How International Is Political Science? Patterns of Submission and Publication in the American Political Science Review
by Marijke Breuning, University of North Texas, Ayal Feinberg, University of North Texas, Benjamin Isaak Gross, Jacksonville State University, Melissa Martinez, University of North Texas, Ramesh Sharma, Independent Data Analytics Consultant, and John Ishiyama, University of North Texas
The internationalization of political science has resulted in the inclusion of scholars from an increasingly wider range of countries across the globe into the field and its professional societies. However, this has not resulted in a more internationally diverse authorship of articles in the most prestigious journals in political science.

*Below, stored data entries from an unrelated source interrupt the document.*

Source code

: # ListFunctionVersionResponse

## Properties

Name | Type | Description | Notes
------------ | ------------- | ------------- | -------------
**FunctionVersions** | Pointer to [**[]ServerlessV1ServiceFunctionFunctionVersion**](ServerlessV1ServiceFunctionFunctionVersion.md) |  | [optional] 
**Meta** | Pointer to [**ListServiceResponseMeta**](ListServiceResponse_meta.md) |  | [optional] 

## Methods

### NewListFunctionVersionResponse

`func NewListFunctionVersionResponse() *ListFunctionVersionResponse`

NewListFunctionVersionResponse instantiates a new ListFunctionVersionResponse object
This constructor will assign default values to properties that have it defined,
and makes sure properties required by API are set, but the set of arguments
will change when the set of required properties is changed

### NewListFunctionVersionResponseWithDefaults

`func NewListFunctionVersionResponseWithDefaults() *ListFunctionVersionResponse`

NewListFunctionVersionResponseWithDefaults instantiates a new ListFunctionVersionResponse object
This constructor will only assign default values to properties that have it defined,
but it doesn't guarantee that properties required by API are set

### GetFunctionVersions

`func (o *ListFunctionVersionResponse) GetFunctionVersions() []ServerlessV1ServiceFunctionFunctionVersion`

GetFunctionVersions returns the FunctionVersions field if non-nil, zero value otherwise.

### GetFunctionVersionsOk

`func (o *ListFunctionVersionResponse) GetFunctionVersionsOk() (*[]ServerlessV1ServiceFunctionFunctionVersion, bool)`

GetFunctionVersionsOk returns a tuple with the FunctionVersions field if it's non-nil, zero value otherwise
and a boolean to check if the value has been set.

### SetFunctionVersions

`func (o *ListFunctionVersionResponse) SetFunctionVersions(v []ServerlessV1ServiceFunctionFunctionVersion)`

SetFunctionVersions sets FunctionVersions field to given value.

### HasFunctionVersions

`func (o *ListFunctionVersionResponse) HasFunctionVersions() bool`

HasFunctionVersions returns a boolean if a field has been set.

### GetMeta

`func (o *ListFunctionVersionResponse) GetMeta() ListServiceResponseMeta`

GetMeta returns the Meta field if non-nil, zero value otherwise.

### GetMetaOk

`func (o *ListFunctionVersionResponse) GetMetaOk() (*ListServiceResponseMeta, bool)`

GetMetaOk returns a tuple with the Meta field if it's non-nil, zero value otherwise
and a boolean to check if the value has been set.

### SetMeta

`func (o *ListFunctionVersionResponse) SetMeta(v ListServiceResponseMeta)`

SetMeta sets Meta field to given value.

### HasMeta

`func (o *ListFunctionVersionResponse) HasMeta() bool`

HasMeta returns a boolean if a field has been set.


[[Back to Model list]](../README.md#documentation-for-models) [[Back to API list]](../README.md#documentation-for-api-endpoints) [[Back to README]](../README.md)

We investigated whether the review process influences this outcome. To do so, we examined the pattern of submissions and acceptances to one of the most prestigious journals in political science, the American Political Science Review. We found that scholars from the US and other global north countries are published roughly in proportion to the manuscripts they submit, whereas manuscript by scholars from the global south fare distinctly less well. In addition, articles by scholars who are affiliated with prestigious universities are overrepresented relative to their submitted manuscripts.
In sum, manuscripts by scholars who are not affiliated with top-ranked, global north universities rarely make it through the review process. As a result, the most prestigious journals in political science continue to be dominated by scholars from the US and other global north countries.